Start of TASK DATA

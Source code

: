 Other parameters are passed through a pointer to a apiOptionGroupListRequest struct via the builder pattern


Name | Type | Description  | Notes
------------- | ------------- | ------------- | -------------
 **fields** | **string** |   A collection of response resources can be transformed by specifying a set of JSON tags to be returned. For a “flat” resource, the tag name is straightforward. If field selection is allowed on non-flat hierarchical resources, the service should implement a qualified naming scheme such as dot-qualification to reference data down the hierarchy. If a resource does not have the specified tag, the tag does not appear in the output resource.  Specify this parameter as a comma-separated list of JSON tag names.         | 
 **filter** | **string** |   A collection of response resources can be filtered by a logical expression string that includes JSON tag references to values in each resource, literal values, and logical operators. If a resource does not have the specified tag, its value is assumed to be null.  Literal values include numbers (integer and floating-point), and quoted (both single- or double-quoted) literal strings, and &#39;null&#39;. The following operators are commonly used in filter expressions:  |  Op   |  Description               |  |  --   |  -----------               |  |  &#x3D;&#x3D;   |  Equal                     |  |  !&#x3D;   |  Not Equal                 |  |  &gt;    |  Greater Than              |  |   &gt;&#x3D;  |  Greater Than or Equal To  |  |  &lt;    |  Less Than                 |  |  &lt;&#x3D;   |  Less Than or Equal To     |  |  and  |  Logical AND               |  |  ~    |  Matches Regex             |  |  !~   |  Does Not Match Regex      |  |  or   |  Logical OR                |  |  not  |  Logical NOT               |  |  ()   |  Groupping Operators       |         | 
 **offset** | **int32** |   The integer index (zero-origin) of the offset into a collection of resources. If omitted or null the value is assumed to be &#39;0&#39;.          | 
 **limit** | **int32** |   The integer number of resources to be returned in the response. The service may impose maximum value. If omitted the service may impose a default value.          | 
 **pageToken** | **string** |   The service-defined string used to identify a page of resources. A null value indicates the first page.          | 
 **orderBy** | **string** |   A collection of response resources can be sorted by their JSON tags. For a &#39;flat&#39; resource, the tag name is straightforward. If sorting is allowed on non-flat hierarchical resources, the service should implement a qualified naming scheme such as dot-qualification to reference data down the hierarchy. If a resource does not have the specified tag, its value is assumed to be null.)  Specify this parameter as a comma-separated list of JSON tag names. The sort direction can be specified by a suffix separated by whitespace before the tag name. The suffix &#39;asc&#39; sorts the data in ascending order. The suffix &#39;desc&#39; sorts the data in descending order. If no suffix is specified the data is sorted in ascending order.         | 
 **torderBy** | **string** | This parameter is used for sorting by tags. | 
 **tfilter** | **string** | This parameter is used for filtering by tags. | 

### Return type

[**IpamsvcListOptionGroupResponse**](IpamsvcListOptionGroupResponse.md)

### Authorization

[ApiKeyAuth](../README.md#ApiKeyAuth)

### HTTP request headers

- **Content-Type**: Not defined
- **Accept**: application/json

End of TASK DATA

→ **EXERCISE DETAILS**: Nothing but the lines from the one with "### Return type" through the end of the data above should be reproduced, each exactly, both ends included.

→ **EXERCISE RESULT**:
### Return type

[**IpamsvcListOptionGroupResponse**](IpamsvcListOptionGroupResponse.md)

### Authorization

[ApiKeyAuth](../README.md#ApiKeyAuth)

### HTTP request headers

- **Content-Type**: Not defined
- **Accept**: application/json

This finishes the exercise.